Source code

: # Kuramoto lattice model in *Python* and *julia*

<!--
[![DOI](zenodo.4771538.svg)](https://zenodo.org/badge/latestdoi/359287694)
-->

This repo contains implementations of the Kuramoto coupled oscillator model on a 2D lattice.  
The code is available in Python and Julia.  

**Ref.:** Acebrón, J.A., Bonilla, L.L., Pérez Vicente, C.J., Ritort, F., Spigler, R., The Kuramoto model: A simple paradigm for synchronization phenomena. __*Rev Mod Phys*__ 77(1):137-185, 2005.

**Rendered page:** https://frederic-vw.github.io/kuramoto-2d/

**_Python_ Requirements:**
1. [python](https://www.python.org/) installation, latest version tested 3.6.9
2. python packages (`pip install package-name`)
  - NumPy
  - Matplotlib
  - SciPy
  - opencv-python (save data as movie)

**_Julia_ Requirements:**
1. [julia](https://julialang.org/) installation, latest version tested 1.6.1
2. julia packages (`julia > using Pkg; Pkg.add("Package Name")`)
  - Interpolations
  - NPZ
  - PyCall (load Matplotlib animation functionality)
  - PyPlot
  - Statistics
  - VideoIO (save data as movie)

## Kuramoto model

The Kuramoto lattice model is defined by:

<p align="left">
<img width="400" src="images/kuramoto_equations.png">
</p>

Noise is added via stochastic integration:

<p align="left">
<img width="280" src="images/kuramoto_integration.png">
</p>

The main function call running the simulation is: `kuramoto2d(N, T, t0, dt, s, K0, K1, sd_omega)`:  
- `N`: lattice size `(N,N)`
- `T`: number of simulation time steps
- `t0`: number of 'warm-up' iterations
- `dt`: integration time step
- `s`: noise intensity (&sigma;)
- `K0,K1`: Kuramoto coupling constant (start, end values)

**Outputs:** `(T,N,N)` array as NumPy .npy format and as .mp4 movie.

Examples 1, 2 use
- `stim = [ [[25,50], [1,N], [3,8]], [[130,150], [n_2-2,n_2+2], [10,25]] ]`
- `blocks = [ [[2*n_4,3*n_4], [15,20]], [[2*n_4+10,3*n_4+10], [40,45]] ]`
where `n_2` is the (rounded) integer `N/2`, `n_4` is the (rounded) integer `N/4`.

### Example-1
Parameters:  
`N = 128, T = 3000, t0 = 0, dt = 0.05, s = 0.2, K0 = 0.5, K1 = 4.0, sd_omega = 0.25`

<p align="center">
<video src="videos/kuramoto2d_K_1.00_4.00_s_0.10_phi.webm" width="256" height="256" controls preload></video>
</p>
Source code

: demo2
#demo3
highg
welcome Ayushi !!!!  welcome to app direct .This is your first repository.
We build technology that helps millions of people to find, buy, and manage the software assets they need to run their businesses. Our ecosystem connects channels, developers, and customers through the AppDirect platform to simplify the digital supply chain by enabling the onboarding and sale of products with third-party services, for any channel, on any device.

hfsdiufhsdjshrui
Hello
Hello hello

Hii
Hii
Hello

┄┄┄┄┄┄┄┄┄┄

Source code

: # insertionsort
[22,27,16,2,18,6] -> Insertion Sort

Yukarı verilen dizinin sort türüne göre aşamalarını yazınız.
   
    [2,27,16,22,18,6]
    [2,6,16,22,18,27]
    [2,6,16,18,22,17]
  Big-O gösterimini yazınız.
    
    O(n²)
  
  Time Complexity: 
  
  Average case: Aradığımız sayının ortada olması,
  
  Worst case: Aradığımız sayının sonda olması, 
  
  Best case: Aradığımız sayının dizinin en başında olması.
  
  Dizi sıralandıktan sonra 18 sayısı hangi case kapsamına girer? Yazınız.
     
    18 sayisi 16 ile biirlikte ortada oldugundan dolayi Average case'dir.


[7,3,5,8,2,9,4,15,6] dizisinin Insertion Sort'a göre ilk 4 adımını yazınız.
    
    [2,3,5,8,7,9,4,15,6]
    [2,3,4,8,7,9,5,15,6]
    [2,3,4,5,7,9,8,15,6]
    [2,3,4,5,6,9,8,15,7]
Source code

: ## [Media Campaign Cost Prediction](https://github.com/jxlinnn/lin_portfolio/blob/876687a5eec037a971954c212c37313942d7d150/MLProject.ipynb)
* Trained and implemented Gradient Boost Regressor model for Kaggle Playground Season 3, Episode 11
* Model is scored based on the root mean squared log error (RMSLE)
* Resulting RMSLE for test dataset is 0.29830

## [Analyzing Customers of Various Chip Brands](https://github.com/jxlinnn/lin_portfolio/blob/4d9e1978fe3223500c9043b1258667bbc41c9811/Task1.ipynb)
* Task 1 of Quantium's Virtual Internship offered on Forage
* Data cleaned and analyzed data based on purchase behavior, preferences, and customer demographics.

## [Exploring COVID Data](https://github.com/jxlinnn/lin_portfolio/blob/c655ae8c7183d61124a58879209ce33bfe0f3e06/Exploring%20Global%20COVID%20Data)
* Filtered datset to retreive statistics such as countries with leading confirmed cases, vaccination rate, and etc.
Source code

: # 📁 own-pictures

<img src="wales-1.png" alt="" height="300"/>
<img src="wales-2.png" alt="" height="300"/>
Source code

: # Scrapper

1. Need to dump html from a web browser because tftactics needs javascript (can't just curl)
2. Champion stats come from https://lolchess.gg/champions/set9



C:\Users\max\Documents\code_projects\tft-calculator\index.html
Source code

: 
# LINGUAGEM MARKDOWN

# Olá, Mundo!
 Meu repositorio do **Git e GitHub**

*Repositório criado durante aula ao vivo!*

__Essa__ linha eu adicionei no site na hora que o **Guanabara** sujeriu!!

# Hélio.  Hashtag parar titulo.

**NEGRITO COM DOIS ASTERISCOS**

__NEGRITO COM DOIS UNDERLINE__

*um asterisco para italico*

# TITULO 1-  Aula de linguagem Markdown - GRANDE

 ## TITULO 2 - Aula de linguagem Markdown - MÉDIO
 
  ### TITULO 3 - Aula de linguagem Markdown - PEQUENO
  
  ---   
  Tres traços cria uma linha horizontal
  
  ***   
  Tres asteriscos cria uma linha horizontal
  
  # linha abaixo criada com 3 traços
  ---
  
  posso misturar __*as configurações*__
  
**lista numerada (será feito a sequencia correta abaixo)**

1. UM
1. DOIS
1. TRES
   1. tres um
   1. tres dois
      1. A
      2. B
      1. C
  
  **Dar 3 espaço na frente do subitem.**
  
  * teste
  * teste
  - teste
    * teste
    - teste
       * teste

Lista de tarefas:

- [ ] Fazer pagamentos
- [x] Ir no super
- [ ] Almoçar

┄┄┄┄┄┄┄┄┄┄

# [How to complete this task]
Given the data above, which lines hold the string "version"? Return them.

# [Final answer]
1. [python](https://www.python.org/) installation, latest version tested 3.6.9
1. [julia](https://julialang.org/) installation, latest version tested 1.6.1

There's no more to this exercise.